After my taxi had left, a car on the opposite side of the road turned on its lights, and I saw a man in the driver’s seat winking me in.

“I am Mohammed’s friend,” he said. I recognized his voice from earlier on the phone. He was in his late twenties but asked that I not reveal any further details about him.

Before I got in, I asked him for the kunya, or fighting name, of the man who had called me earlier and who had put us in contact. I wanted to be 100 percent sure that this was the right man.

He knew the answer. I got into the car.

He said that he would prefer if we could walk a little, even though by now it was dark. He stopped in a residential area where streetlights shone into the car. When we got out, he asked for my mobile phones. I hesitated at first because I’d planned to show him the video clip of Jihadi John, but then I remembered that I had some magazine and newspaper clips in my bag with pictures of the ISIS executioner, so I switched off the phones and left them in the trunk of his car.

We started walking toward a park nearby, which was really just a small grassy area with a bench. He took a tissue from his jacket pocket and wiped the bench. By the light of a streetlamp, I showed him the clips and photographs of Jihadi John.

“Is this your friend?”

“Yes, I am very sure it’s him. It’s my friend Mohammed Emwazi.”

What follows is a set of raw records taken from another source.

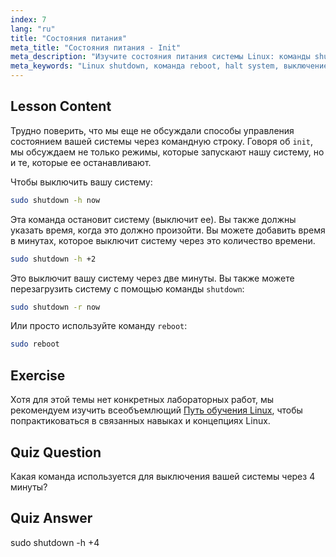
 ```yaml
---
index: 7
lang: "ru"
title: "Состояния питания"
meta_title: "Состояния питания - Init"
meta_description: "Изучите состояния питания системы Linux: команды shutdown, reboot и halt. Узнайте, как безопасно выключить или перезагрузить вашу систему Linux. Начните с основных команд!"
meta_keywords: "Linux shutdown, команда reboot, halt system, выключение Linux, команды Linux, Linux для начинающих, учебник Linux, состояния системы"
---
```


## Lesson Content

Трудно поверить, что мы еще не обсуждали способы управления состоянием вашей системы через командную строку. Говоря об `init`, мы обсуждаем не только режимы, которые запускают нашу систему, но и те, которые ее останавливают.

Чтобы выключить вашу систему:

```bash
sudo shutdown -h now
```

Эта команда остановит систему (выключит ее). Вы также должны указать время, когда это должно произойти. Вы можете добавить время в минутах, которое выключит систему через это количество времени.

```bash
sudo shutdown -h +2
```

Это выключит вашу систему через две минуты. Вы также можете перезагрузить систему с помощью команды `shutdown`:

```bash
sudo shutdown -r now
```

Или просто используйте команду `reboot`:

```bash
sudo reboot
```

## Exercise

Хотя для этой темы нет конкретных лабораторных работ, мы рекомендуем изучить всеобъемлющий [Путь обучения Linux](https://labex.io/ru/learn/linux), чтобы попрактиковаться в связанных навыках и концепциях Linux.

## Quiz Question

Какая команда используется для выключения вашей системы через 4 минуты?

## Quiz Answer

sudo shutdown -h +4
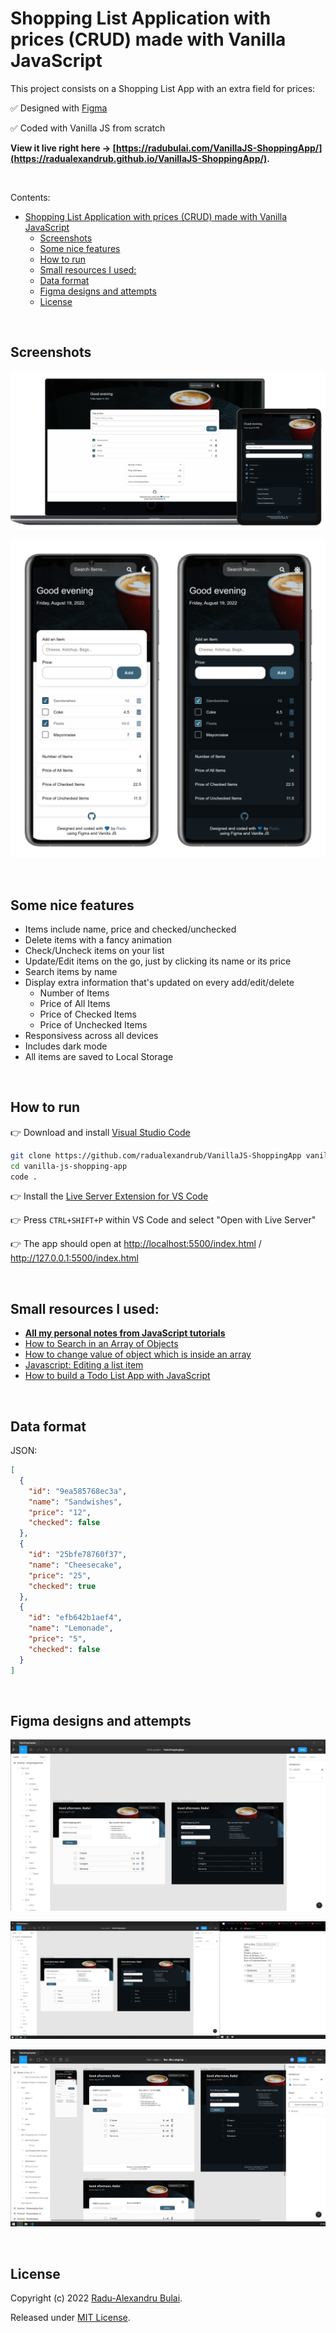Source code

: # Shopping List Application with prices (CRUD) made with Vanilla JavaScript

This project consists on a Shopping List App with an extra field for prices:

✅ Designed with [Figma](https://www.figma.com/)

✅ Coded with Vanilla JS from scratch

**View it live right here -> [https://radubulai.com/VanillaJS-ShoppingApp/](https://radualexandrub.github.io/VanillaJS-ShoppingApp/).**

<br/>

Contents:

- [Shopping List Application with prices (CRUD) made with Vanilla JavaScript](#shopping-list-application-with-prices-crud-made-with-vanilla-javascript)
  - [Screenshots](#screenshots)
  - [Some nice features](#some-nice-features)
  - [How to run](#how-to-run)
  - [Small resources I used:](#small-resources-i-used)
  - [Data format](#data-format)
  - [Figma designs and attempts](#figma-designs-and-attempts)
  - [License](#license)

<br/>

## Screenshots

![Shopping List App with prices](./imgs/demo05.png)

![Shopping List App with prices](./imgs/demo02.png)

<br/>

## Some nice features

- Items include name, price and checked/unchecked
- Delete items with a fancy animation
- Check/Uncheck items on your list
- Update/Edit items on the go, just by clicking its name or its price
- Search items by name
- Display extra information that's updated on every add/edit/delete
  - Number of Items
  - Price of All Items
  - Price of Checked Items
  - Price of Unchecked Items
- Responsivess across all devices
- Includes dark mode
- All items are saved to Local Storage

<br/>

## How to run

👉 Download and install [Visual Studio Code](https://code.visualstudio.com/)

```bash
git clone https://github.com/radualexandrub/VanillaJS-ShoppingApp vanilla-js-shopping-app
cd vanilla-js-shopping-app
code .
```

👉 Install the [Live Server Extension for VS Code](https://marketplace.visualstudio.com/items?itemName=ritwickdey.LiveServer)

👉 Press `CTRL+SHIFT+P` within VS Code and select "Open with Live Server"

👉 The app should open at [http://localhost:5500/index.html](http://localhost:5500/index.html) / http://127.0.0.1:5500/index.html

<br/>

## Small resources I used:

- [**All my personal notes from JavaScript tutorials**](https://github.com/radualexandrub/Study#javascript)
- [How to Search in an Array of Objects](https://usefulangle.com/post/3/javascript-search-array-of-objects)
- [How to change value of object which is inside an array](https://stackoverflow.com/questions/4689856/how-to-change-value-of-object-which-is-inside-an-array-using-javascript-or-jquer)
- [Javascript: Editing a list item](https://stackoverflow.com/questions/54125062/javascript-editing-a-list-item/54125361)
- [How to build a Todo List App with JavaScript](https://freshman.tech/todo-list/)

<br/>

## Data format

JSON:

```json
[
  {
    "id": "9ea585768ec3a",
    "name": "Sandwishes",
    "price": "12",
    "checked": false
  },
  {
    "id": "25bfe78760f37",
    "name": "Cheesecake",
    "price": "25",
    "checked": true
  },
  {
    "id": "efb642b1aef4",
    "name": "Lemonade",
    "price": "5",
    "checked": false
  }
]
```

<br/>

## Figma designs and attempts

![Shopping List App Design](./design/Figma_1.jpg)

![Shopping List App Design](./design/Figma_2.jpg)

![Shopping List App Design](./design/Figma_3.jpg)

<br/>

## License

Copyright (c) 2022 [Radu-Alexandru Bulai](https://radualexandrub.github.io/).

Released under [MIT License](./LICENSE.md).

Then he told me the same basic story I’d heard from Asim Qureshi. I asked how he knew Jihadi John was Emwazi, or vice versa.

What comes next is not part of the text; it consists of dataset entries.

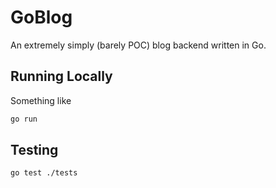 # GoBlog

An extremely simply (barely POC) blog backend written in Go.

## Running Locally

Something like 

```sh
go run
```

## Testing

```sh
go test ./tests
```
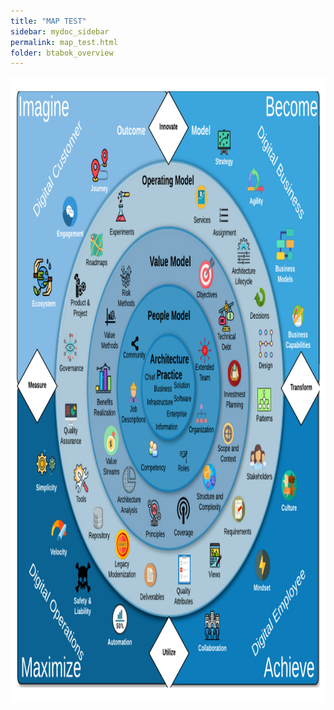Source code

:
 ```yaml
---
title: "MAP TEST"
sidebar: mydoc_sidebar
permalink: map_test.html
folder: btabok_overview
---
```


<area shape="rect" href="https://www.google.com/" coords="62,288,147,372" alt="" target="_blank">
</map>
<img src="media/BTABoK_map.png" alt="" usemap="#rage_image_map" width="1000" height="1000">


<script src="js/imageMapResizer.js"></script>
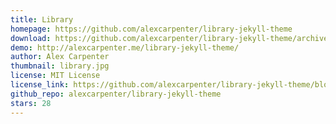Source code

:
 ```yaml
---
title: Library
homepage: https://github.com/alexcarpenter/library-jekyll-theme
download: https://github.com/alexcarpenter/library-jekyll-theme/archive/gh-pages.zip
demo: http://alexcarpenter.me/library-jekyll-theme/
author: Alex Carpenter
thumbnail: library.jpg
license: MIT License
license_link: https://github.com/alexcarpenter/library-jekyll-theme/blob/gh-pages/LICENSE
github_repo: alexcarpenter/library-jekyll-theme
stars: 28
---
```


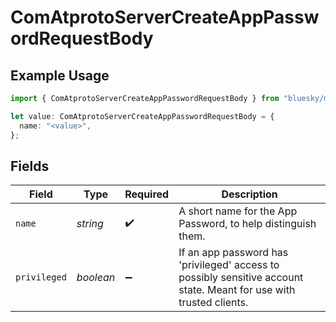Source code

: # ComAtprotoServerCreateAppPasswordRequestBody

## Example Usage

```typescript
import { ComAtprotoServerCreateAppPasswordRequestBody } from "bluesky/models/operations";

let value: ComAtprotoServerCreateAppPasswordRequestBody = {
  name: "<value>",
};
```

## Fields

| Field                                                                                                               | Type                                                                                                                | Required                                                                                                            | Description                                                                                                         |
| ------------------------------------------------------------------------------------------------------------------- | ------------------------------------------------------------------------------------------------------------------- | ------------------------------------------------------------------------------------------------------------------- | ------------------------------------------------------------------------------------------------------------------- |
| `name`                                                                                                              | *string*                                                                                                            | :heavy_check_mark:                                                                                                  | A short name for the App Password, to help distinguish them.                                                        |
| `privileged`                                                                                                        | *boolean*                                                                                                           | :heavy_minus_sign:                                                                                                  | If an app password has 'privileged' access to possibly sensitive account state. Meant for use with trusted clients. |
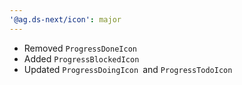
 ```yaml
---
'@ag.ds-next/icon': major
---
```


- Removed `ProgressDoneIcon` 
- Added `ProgressBlockedIcon`
- Updated `ProgressDoingIcon `and `ProgressTodoIcon`
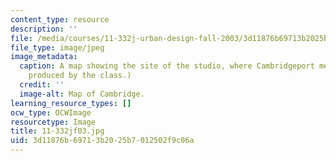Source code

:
 ```yaml
---
content_type: resource
description: ''
file: /media/courses/11-332j-urban-design-fall-2003/3d11876b69713b2025b7012502f9c06a_11-332jf03.jpg
file_type: image/jpeg
image_metadata:
  caption: A map showing the site of the studio, where Cambridgeport meets MIT. (Image
    produced by the class.)
  credit: ''
  image-alt: Map of Cambridge.
learning_resource_types: []
ocw_type: OCWImage
resourcetype: Image
title: 11-332jf03.jpg
uid: 3d11876b-6971-3b20-25b7-012502f9c06a
---
```

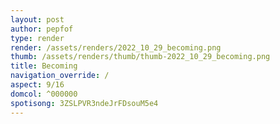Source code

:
 ```yaml
---
layout: post
author: pepfof
type: render
render: /assets/renders/2022_10_29_becoming.png
thumb: /assets/renders/thumb/thumb-2022_10_29_becoming.png
title: Becoming
navigation_override: /
aspect: 9/16
domcol: ^000000
spotisong: 3ZSLPVR3ndeJrFDsouM5e4
---
```


<!--USER BEGIN 1-->

<!--USER END 1-->

<!--more-->
<!--USER BEGIN 2-->

<!--USER END 2-->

“There is another friend of ours, he is there as well,” the man said, and then he stopped for a moment. “When the first video came out showing him with this journalist, our friend contacted me and said I should watch it and that it was our friend Mohammed there.”

He said that parts of the video had been shown on the news and that he’d watched it again and again. He believed that the voice and the eyes were indeed Emwazi’s.

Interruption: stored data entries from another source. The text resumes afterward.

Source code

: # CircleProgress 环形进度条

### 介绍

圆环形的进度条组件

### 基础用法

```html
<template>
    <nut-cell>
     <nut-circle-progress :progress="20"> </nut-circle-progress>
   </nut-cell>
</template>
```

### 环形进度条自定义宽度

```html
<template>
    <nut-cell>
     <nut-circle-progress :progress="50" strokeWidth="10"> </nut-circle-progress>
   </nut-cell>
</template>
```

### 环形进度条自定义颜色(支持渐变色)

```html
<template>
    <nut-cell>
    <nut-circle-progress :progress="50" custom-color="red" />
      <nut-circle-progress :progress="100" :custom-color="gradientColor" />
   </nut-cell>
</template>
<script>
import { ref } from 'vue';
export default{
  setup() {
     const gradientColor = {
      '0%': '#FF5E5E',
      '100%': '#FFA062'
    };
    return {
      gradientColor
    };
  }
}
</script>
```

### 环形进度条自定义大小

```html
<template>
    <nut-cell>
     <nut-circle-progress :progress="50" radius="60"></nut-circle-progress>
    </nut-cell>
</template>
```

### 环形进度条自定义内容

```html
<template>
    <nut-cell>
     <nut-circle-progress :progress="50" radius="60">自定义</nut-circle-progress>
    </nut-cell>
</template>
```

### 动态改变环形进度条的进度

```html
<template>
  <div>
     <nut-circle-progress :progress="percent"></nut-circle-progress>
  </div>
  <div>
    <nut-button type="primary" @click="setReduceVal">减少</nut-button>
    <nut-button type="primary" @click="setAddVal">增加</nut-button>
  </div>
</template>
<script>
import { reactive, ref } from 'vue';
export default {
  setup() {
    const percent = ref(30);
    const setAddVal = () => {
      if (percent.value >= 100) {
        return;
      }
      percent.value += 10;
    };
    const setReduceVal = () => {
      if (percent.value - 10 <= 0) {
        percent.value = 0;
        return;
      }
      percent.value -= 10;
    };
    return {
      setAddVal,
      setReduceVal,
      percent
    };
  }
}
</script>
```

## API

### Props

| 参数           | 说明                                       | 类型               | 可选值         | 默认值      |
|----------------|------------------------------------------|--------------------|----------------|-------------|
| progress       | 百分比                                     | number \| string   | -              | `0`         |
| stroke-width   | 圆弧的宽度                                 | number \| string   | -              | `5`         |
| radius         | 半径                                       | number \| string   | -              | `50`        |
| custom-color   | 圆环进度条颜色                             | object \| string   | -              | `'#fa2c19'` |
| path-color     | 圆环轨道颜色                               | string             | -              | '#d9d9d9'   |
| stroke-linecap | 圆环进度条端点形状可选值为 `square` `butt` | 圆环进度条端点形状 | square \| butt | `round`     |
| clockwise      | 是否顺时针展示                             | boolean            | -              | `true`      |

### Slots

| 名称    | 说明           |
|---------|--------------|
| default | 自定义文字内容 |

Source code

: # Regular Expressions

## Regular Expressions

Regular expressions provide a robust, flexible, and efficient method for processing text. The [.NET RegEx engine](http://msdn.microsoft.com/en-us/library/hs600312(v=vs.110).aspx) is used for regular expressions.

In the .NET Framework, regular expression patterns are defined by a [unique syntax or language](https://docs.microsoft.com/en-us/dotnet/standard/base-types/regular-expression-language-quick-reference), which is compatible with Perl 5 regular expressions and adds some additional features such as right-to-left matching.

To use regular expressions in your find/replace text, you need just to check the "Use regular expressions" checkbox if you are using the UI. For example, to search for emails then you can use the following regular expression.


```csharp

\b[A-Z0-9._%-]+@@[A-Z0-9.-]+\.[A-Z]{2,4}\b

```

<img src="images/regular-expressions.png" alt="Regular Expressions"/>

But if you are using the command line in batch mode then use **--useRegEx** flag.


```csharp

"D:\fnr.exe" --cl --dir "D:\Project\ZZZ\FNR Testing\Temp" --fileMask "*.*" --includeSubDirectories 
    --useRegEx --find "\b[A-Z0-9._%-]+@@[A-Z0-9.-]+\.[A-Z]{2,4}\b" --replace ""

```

He never went to the police because he feared getting in trouble. “I recognized his voice and the eyes, but the person I saw in the video is not the Mohammed who used to be my friend.”

“Why do you think he became who he has become?”

“I don’t know what he might have seen there in Syria the last few years. Maybe this changed him.”

“But wasn’t he always interested in going to fight? Wasn’t he planning to travel to Somalia, and that’s how he got into trouble?” I asked.

“He was interested in what happened in the Muslim world, including Somalia, and he felt the West was following unfair policies and double standards,” the man told me. But he didn’t understand how his old friend could cut off the heads of journalists and aid workers. “This is very difficult for me to swallow. I am asking myself the whole time, why Mohammed?”

I asked if he had a photo of his friend, but he said he didn’t. We walked back to the car, and he offered to drive me to a cabstand a bit closer to the city.

Back at the hotel, Adam, Peter, and I got on Skype, and I told them that we now had a second source: a friend of Emwazi’s who said he was Jihadi John.

“I guess we will have to contact British authorities now,” Peter said. He said he would speak to the Post’s top editors and let me know about next steps.

“I know it’s quite late where you are and it’s been a long day, but could you stay up so we can update you on what we are doing?” Peter asked.

I told him that I wouldn’t be able to sleep now anyway. The adrenaline was unbelievable. I understood that we had the name of one of the most wanted men in the world, but I wasn’t sure that British authorities wanted the full story out. Maybe I was being paranoid, but I wondered if MI5 would storm my hotel to try to get our information.

Adam pointed out that as soon as we contacted British authorities, the story might break anytime. “But let me check it with my sources here in the United States first,” he said. “Well, actually, if we ask the Americans for reaction, it’s very likely they will immediately tell the Brits.” He had a couple of trusted sources in the United States he could at least ask off the record, he said.